Melanoma is a relatively rare tumor and appears when melanocytes, the cells that form the pigment (melanin) in the skin, hair and eyes, undergo a transformation and become malignant. If the melanoma occurs in the uvea or uveal tract, one of the three layers from the eye wall, it is called uveal melanoma. The uvea consists of the iris (the colored area in the front of the eye), the ciliary body (a ring of muscle tissue behind the iris that changes the size of the pupil) and choroid (a layer of blood vessels that brings oxygen and nutrients to the eye). In a study of 8033 patients by Shields et al.(1), the tumor was located in the iris in 285 patients (4% of cases), in the ciliary body in 492 patients (6% of cases), and in the choroid in 7256 patients (90% of cases). Therefore, choroidal malignant melanoma is the most common primary intraocular tumor and the second most common primary malignant melanoma in humans.

1. a) The incidence of primary ocular malignant melanoma in Europe, according to Virgili et al.(2), follows a decreasing gradient from north to south, from a minimum of two cases per million per year in Spain and southern Italy to a maximum of eight cases per million per year in Norway and Denmark. According to data provided by Singh et al.(3), from the National Cancer Institute of the United States of America, for a period of 36 years, between 1973 and 2008, that included 4070 patients with primary uveal melanoma, an adjusted incidence was reported according to age of 5.1 cases per million per year. Uveal melanoma is the most common primary malignant intraocular tumor and the second most common type of malignant melanoma in the body.

1. b) Risk factors in uveal melanoma. Lutz et al.(4) stated in an article that a family history of uveal melanoma and preexisting ocular nevi were considered predisposing risk factors for this ocular neoplasia. A wide variety of risk factors have been investigated, such as factors related to sex, socioeconomic factors or factors related to social status, light skin and hair color, eye color, sun exposure, smoking, viruses, exposure to chemical substances, but no causative agent has been recognized. Following advances in understanding the pathogenesis of cutaneous melanoma, several studies have investigated the role of ultraviolet light and found a positive association with this disease (a relative risk significantly greater than 3). However, these results remain controversial and a recent decline in the incidence of cutaneous melanoma in the United States is further evidence that ultraviolet exposure is not a major risk factor. In addition, dosimetry studies suggest that only 1-2% of incident radiation in type B ultraviolet range reaches the back of the eyeball.

Several studies have addressed the possible importance of genetic factors, following the demonstration of genetically determined predisposition in other cancers(4). Clear evidence of a genetic component in uveal melanoma is the unbalanced racial risk, with a strong predominance among white people and an absence among people with dark skin(4). There is a clear racial predisposition that follows the same pattern as cutaneous melanoma. The familial predisposition in uveal melanoma has been known since 1892, following Silcok’s report on the appea­rance of the tumor at three successive generations(4).
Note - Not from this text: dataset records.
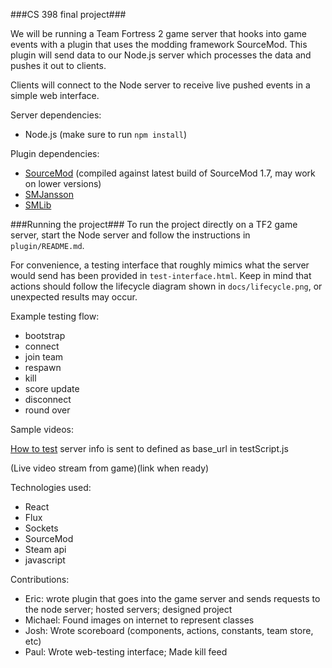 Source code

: ###CS 398 final project###

We will be running a Team Fortress 2 game server that hooks into game events with a plugin that uses the modding framework SourceMod. This plugin will send data to our Node.js server which processes the data and pushes it out to clients. 

Clients will connect to the Node server to receive live pushed events in a simple web interface.

Server dependencies:  

* Node.js (make sure to run `npm install`)

Plugin dependencies:  

* [SourceMod](http://www.sourcemod.net/) (compiled against latest build of SourceMod 1.7, may work on lower versions)  
* [SMJansson](https://forums.alliedmods.net/showthread.php?t=184604)  
* [SMLib](https://www.sourcemodplugins.org/smlib/)  

###Running the project###
To run the project directly on a TF2 game server, start the Node server and follow the instructions in `plugin/README.md`.

For convenience, a testing interface that roughly mimics what the server would send has been provided in `test-interface.html`. Keep in mind that actions should follow the lifecycle diagram shown in `docs/lifecycle.png`, or unexpected results may occur.

Example testing flow:

* bootstrap  
* connect  
* join team  
* respawn  
* kill  
* score update  
* disconnect  
* round over

Sample videos:

[How to test](https://drive.google.com/file/d/0Bw6EJN31sy-RTG5tVTh3U1FraTA/view?usp=sharing)
server info is sent to defined as base_url in testScript.js

(Live video stream from game)(link when ready)

Technologies used:

* React
* Flux
* Sockets
* SourceMod
* Steam api
* javascript

Contributions:

* Eric: wrote plugin that goes into the game server and sends requests to the node server; hosted servers; designed project
* Michael: Found images on internet to represent classes
* Josh: Wrote scoreboard (components, actions, constants, team store, etc)
* Paul: Wrote web-testing interface; Made kill feed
However, such families are rare and, although many family reports have been published since then, it is clear that genetic factors are only a part of the etiological process(4). A specific genetic mutation, if any, would pro­ba­bly only explain a small proportion of disease, as it has been shown for the BRCA1 and BRCA2 genes in breast can­cer(4). Currently, the data therefore suggest that en­viron­­men­tal risk factors do exist, but these are yet to be demonstrated(4).

1. c) Screening. Uveal melanoma remains asymptomatic for long periods of time and can be discovered by chance on a routine eye exam. As a result, primary eye tumor screening is difficult to perform in the general population. Instead, screening patients diagnosed with uveal melanoma for metastases can be performed by several methods:

Blood tests

Liver function tests

Ultrasonographic examination of internal organs

Chest X-ray

Magnetic resonance imaging (MRI) of internal organs, especially liver

Computed tomographic scanning of the chest, abdomen and pelvis, from different angles

Positron emission tomography (PET) scan to detect malignant cells in the body.

2. Generalities

Uveal melanomas can be classified into anterior uveal melanomas, when the tumor appears in the iris, and posterior uveal melanomas, when the tumor arises in the choroid or ciliary body.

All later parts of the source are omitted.